[Opening Material for this exercise section]

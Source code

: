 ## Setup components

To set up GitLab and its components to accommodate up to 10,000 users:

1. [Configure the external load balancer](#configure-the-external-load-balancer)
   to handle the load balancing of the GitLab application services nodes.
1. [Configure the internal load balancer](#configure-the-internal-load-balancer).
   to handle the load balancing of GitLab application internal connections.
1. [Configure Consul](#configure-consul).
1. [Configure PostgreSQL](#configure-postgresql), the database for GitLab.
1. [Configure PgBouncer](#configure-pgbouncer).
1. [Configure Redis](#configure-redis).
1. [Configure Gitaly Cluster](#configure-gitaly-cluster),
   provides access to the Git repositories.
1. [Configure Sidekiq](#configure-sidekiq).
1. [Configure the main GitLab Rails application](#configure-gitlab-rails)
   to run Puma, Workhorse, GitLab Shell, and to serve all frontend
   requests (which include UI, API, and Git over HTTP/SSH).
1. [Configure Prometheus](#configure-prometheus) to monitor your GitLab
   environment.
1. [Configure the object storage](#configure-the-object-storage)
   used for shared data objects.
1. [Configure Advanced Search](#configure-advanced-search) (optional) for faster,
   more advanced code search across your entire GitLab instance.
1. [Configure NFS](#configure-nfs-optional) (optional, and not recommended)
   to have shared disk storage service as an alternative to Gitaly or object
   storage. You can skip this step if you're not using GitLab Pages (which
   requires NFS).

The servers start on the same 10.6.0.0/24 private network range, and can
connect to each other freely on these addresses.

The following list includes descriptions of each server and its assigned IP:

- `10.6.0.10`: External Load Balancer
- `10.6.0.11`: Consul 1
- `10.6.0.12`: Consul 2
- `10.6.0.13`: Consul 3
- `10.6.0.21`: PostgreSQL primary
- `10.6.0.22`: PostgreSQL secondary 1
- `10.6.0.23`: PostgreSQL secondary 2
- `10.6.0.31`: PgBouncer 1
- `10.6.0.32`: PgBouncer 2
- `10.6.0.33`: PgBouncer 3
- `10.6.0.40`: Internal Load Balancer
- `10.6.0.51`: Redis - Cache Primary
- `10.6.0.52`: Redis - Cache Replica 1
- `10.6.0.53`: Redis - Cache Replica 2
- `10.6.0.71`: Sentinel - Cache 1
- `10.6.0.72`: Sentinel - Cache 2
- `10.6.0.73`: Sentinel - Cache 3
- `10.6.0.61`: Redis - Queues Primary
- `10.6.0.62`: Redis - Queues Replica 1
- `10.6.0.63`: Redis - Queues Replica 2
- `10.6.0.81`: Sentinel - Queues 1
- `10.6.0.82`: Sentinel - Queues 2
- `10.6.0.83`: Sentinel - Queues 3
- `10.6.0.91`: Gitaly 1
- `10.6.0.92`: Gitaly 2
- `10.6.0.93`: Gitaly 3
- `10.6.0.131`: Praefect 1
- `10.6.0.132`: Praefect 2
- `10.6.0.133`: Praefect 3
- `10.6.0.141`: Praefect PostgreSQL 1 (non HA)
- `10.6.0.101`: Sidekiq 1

[Closing Material for this exercise section]

What is being asked | Exact reproduction of all the material is needed.

The completed task |
Source code

: ## Setup components

To set up GitLab and its components to accommodate up to 10,000 users:

1. [Configure the external load balancer](#configure-the-external-load-balancer)
   to handle the load balancing of the GitLab application services nodes.
1. [Configure the internal load balancer](#configure-the-internal-load-balancer).
   to handle the load balancing of GitLab application internal connections.
1. [Configure Consul](#configure-consul).
1. [Configure PostgreSQL](#configure-postgresql), the database for GitLab.
1. [Configure PgBouncer](#configure-pgbouncer).
1. [Configure Redis](#configure-redis).
1. [Configure Gitaly Cluster](#configure-gitaly-cluster),
   provides access to the Git repositories.
1. [Configure Sidekiq](#configure-sidekiq).
1. [Configure the main GitLab Rails application](#configure-gitlab-rails)
   to run Puma, Workhorse, GitLab Shell, and to serve all frontend
   requests (which include UI, API, and Git over HTTP/SSH).
1. [Configure Prometheus](#configure-prometheus) to monitor your GitLab
   environment.
1. [Configure the object storage](#configure-the-object-storage)
   used for shared data objects.
1. [Configure Advanced Search](#configure-advanced-search) (optional) for faster,
   more advanced code search across your entire GitLab instance.
1. [Configure NFS](#configure-nfs-optional) (optional, and not recommended)
   to have shared disk storage service as an alternative to Gitaly or object
   storage. You can skip this step if you're not using GitLab Pages (which
   requires NFS).

The servers start on the same 10.6.0.0/24 private network range, and can
connect to each other freely on these addresses.

The following list includes descriptions of each server and its assigned IP:

- `10.6.0.10`: External Load Balancer
- `10.6.0.11`: Consul 1
- `10.6.0.12`: Consul 2
- `10.6.0.13`: Consul 3
- `10.6.0.21`: PostgreSQL primary
- `10.6.0.22`: PostgreSQL secondary 1
- `10.6.0.23`: PostgreSQL secondary 2
- `10.6.0.31`: PgBouncer 1
- `10.6.0.32`: PgBouncer 2
- `10.6.0.33`: PgBouncer 3
- `10.6.0.40`: Internal Load Balancer
- `10.6.0.51`: Redis - Cache Primary
- `10.6.0.52`: Redis - Cache Replica 1
- `10.6.0.53`: Redis - Cache Replica 2
- `10.6.0.71`: Sentinel - Cache 1
- `10.6.0.72`: Sentinel - Cache 2
- `10.6.0.73`: Sentinel - Cache 3
- `10.6.0.61`: Redis - Queues Primary
- `10.6.0.62`: Redis - Queues Replica 1
- `10.6.0.63`: Redis - Queues Replica 2
- `10.6.0.81`: Sentinel - Queues 1
- `10.6.0.82`: Sentinel - Queues 2
- `10.6.0.83`: Sentinel - Queues 3
- `10.6.0.91`: Gitaly 1
- `10.6.0.92`: Gitaly 2
- `10.6.0.93`: Gitaly 3
- `10.6.0.131`: Praefect 1
- `10.6.0.132`: Praefect 2
- `10.6.0.133`: Praefect 3
- `10.6.0.141`: Praefect PostgreSQL 1 (non HA)
- `10.6.0.101`: Sidekiq 1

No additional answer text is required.